An artist’s imaginary portrait of Agnes of Rome.

WHEN AGNES WAS A GIRL of twelve in fourth-century Rome, boys began vying for her hand in marriage. Thirteen was a common age for a girl to marry in those days, especially if her family were well-to-do. Agnes, it seems, was from a noble family. However, she was not interested in marriage. Having become a Christian, she was devoted to Christ. 

According to a persistent legend, one of her suitors was named Symphronious, the son of a prefect (Roman magistrate). His desire for the girl drove him to distraction. When the prefect learned of this, he brought Agnes in and pleaded with her to marry his son. She refused, revealing that she was a Christian. 

The prefect ordered Agnes to sacrifice to Vesta, the virgin goddess of hearth and home. When she made the sign of the cross instead, he was furious. Tradition says he tried to break her spirit by throwing her into a public whorehouse. At the very least, he humiliated her. Bishop Ambrose of Milan (who lived later in the same century) said the prefect had her stripped naked. Despite this effort to shame her, Agnes clung to her integrity and her faith. 

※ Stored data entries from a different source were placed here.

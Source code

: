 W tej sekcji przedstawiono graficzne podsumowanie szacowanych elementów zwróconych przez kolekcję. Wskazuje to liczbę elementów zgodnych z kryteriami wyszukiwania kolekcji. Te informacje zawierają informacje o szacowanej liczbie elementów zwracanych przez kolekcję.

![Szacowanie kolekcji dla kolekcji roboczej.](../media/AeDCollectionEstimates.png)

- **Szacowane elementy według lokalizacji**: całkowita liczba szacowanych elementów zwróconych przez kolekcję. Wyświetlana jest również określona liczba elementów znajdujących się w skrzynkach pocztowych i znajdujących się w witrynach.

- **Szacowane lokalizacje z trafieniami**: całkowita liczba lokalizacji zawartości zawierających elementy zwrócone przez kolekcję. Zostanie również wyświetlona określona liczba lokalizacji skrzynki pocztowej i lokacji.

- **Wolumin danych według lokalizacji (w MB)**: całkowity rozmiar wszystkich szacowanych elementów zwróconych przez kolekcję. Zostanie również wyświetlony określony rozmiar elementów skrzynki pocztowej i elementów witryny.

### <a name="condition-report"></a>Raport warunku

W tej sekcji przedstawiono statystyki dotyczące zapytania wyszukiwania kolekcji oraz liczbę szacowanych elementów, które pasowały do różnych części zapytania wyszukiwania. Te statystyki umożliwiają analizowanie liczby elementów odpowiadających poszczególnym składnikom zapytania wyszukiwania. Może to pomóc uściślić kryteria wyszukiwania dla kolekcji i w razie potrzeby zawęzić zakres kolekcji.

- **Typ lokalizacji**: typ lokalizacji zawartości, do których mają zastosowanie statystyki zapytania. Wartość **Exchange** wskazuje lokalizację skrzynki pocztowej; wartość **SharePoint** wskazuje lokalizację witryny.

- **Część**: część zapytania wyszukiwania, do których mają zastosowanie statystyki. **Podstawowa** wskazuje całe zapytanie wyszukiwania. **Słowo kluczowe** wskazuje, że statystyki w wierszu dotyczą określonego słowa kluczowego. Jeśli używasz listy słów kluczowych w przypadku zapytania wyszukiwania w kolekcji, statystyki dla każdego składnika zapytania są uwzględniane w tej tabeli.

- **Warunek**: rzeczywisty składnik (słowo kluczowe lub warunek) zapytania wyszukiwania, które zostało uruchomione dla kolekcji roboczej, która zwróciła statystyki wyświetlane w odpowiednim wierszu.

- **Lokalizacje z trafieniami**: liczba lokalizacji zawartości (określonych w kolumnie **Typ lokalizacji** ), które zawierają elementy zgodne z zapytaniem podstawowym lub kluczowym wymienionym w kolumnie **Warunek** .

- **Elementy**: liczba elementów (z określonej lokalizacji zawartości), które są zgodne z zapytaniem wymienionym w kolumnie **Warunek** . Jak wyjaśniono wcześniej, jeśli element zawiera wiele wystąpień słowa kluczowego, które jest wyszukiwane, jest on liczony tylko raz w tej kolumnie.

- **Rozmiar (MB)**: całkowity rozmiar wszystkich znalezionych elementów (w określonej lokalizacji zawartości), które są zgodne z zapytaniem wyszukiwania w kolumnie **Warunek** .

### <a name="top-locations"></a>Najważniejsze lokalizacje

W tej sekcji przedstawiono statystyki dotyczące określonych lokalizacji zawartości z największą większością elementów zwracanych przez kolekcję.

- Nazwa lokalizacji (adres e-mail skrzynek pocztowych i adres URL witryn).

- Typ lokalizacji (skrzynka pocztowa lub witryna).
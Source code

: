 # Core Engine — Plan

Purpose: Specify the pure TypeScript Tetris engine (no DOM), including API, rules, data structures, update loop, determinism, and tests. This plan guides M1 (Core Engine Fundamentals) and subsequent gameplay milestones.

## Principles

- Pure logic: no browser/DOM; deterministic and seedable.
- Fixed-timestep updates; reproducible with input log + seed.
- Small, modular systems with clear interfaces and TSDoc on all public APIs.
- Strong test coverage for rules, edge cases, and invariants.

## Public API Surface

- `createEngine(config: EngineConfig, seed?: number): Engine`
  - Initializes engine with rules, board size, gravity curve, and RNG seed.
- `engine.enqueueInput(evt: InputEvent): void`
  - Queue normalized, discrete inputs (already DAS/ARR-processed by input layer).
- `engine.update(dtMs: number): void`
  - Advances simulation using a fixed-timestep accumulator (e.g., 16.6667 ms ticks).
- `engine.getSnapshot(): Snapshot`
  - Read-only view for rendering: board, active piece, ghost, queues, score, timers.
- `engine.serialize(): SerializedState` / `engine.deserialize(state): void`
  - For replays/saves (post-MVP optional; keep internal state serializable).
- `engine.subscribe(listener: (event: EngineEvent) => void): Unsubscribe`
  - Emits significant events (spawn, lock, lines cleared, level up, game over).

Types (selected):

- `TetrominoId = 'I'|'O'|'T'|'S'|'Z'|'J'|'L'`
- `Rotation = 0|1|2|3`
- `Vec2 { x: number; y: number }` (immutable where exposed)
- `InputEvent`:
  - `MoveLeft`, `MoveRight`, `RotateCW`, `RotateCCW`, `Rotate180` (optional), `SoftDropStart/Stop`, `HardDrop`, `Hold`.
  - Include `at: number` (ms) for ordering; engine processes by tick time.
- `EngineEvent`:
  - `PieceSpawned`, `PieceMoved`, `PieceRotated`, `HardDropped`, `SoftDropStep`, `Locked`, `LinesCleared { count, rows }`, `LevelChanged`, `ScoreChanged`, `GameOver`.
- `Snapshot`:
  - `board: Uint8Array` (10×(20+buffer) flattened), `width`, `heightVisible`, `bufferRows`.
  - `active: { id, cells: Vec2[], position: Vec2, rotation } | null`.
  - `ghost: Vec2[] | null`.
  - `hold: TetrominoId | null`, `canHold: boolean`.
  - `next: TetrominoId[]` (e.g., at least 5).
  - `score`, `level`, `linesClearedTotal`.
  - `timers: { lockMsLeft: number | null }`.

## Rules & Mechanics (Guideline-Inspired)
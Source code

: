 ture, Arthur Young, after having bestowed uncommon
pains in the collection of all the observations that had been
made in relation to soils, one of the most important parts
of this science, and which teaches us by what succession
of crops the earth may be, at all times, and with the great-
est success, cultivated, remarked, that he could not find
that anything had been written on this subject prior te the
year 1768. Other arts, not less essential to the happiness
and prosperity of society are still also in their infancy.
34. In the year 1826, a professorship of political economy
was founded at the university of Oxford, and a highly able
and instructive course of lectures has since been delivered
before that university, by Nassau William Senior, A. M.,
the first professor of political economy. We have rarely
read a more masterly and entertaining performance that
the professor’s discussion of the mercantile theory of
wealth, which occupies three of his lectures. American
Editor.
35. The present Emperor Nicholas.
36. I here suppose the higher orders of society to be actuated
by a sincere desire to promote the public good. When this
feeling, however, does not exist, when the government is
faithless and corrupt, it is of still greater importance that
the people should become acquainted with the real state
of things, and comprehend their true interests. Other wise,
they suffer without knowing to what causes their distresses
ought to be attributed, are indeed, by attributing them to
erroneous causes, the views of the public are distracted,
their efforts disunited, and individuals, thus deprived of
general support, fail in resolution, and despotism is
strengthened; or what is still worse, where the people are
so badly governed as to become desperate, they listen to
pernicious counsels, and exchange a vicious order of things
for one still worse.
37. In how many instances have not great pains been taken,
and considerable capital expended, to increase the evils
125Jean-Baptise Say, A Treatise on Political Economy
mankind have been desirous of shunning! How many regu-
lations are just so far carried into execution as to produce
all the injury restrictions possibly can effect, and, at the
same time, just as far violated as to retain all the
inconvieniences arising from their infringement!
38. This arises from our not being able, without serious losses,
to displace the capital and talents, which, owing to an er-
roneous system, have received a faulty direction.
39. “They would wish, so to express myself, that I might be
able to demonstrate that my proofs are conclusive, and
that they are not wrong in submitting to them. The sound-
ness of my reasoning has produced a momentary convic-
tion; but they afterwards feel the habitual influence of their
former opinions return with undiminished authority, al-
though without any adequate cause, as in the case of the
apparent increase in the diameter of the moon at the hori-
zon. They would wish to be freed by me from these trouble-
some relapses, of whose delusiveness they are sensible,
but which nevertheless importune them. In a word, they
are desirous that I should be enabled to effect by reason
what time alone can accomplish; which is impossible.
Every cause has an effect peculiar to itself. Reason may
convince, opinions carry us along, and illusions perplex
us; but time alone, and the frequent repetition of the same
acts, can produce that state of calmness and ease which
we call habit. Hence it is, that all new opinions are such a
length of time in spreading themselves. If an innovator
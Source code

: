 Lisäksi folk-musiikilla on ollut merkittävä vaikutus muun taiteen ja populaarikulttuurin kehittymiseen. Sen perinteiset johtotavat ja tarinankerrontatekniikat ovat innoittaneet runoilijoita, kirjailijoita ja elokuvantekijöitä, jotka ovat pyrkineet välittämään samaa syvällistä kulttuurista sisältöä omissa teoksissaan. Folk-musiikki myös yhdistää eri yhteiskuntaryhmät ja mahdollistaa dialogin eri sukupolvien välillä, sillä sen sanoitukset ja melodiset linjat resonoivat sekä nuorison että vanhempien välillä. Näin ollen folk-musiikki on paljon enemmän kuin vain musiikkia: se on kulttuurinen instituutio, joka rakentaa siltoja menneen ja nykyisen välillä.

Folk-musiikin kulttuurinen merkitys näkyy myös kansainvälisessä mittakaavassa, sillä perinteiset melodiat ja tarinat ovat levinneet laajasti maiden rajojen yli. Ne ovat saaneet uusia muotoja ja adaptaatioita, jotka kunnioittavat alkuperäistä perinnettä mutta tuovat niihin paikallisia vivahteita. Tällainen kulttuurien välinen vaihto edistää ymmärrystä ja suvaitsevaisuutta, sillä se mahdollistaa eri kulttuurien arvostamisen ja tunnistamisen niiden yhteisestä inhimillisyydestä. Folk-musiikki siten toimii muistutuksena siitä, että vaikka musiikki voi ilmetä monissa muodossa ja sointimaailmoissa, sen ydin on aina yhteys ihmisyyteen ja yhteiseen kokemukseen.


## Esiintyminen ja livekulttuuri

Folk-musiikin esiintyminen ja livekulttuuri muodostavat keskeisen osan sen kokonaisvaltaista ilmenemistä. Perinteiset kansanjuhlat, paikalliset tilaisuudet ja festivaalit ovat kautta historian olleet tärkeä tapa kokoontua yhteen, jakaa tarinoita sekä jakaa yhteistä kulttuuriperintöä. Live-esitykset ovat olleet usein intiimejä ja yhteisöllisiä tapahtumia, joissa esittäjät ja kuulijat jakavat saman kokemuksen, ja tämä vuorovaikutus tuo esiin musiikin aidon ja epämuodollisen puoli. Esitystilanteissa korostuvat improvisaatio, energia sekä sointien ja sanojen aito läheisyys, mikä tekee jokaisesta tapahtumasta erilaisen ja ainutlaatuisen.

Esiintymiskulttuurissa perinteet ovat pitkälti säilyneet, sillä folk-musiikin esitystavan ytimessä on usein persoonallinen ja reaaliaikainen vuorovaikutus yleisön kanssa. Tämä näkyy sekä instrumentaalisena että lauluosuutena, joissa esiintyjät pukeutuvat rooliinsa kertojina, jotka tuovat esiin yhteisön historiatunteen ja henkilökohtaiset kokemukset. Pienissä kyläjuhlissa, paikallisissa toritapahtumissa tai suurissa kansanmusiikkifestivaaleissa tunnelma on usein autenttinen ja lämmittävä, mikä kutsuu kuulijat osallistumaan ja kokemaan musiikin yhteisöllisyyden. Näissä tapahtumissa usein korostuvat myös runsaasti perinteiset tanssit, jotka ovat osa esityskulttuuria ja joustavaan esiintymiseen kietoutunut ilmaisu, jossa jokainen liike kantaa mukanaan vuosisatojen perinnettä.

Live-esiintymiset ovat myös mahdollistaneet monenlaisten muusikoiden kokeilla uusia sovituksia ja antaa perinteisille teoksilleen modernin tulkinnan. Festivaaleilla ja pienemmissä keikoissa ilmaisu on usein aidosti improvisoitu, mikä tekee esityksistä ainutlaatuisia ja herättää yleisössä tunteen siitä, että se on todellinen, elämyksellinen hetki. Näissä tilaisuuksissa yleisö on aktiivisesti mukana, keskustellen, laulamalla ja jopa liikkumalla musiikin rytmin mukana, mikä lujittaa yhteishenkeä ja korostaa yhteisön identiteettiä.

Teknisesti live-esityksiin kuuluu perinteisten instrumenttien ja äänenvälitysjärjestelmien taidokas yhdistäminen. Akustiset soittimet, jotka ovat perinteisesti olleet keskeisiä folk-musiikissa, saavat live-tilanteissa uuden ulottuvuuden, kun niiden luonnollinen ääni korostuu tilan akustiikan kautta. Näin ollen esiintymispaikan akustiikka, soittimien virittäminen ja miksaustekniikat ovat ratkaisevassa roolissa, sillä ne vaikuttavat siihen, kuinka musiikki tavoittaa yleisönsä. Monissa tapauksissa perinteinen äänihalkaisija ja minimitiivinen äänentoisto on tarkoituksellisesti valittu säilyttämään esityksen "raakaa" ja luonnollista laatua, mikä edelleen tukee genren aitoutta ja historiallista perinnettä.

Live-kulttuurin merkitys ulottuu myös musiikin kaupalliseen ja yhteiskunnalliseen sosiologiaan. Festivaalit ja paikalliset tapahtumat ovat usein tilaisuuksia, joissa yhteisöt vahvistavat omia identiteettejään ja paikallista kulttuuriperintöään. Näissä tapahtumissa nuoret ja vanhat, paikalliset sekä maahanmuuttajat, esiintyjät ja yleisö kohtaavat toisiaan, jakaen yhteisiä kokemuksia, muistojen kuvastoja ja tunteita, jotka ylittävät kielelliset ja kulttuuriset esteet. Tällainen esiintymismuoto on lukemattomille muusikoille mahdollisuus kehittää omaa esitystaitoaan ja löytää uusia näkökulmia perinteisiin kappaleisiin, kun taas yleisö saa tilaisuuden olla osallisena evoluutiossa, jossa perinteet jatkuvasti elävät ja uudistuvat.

Next the prefect is supposed to have threatened to burn the girl alive, but the fire would not burn her. Whether fire was merely a threat, or the wood slow to catch fire, we do not know. She died on this day, 21 January 304,* when an executioner either stabbed her in the throat or cut off her head. Accounts vary. 

The execution shocked Rome. Romans asked what was so threatening about a thirteen-year-old girl, especially since the law forbade execution of virgins. That a young girl should be killed merely over a refusal to marry outraged nobler-minded citizens. Agnes’s fortitude despite her sex and age made a deep impression on them. Possibly her death helped bring the persecution to an end. 

Agnes quickly became a favorite saint. The church added her to its calendar of martyrs. Constantine erected a church at the site of her grave. Pope Damasus wrote an epitaph for her. Prudentius composed a hymn in her honor. Legendary acts (stories of saints) appeared which told about her. Ambrose spoke of her in his book De virginitate (On virginity). John Keats, a Romantic poet, even wrote a poem called “The Eve of St. Agnes” in 1819 about a girl who elopes—an action completely contrary to the spirit of the martyred girl. 

The memory of Agnes even affects the consecration of bishops in the Roman Catholic Church. Her symbol is a lamb because her name, which means “pure” in Greek, is similar to the Latin “Agnus,” which means lamb. When popes want to show that a bishop is legitimate, they send him a cloth called a pallium, woven from the wool of lambs consecrated on St. Agnes’ Day. 

Agnes’s parents buried her in a tomb on the Via Nomentana. Her bones have been examined by experts who say she really was just thirteen years old.

Dan Graves


* Some scholars think the evidence points to a third-century execution.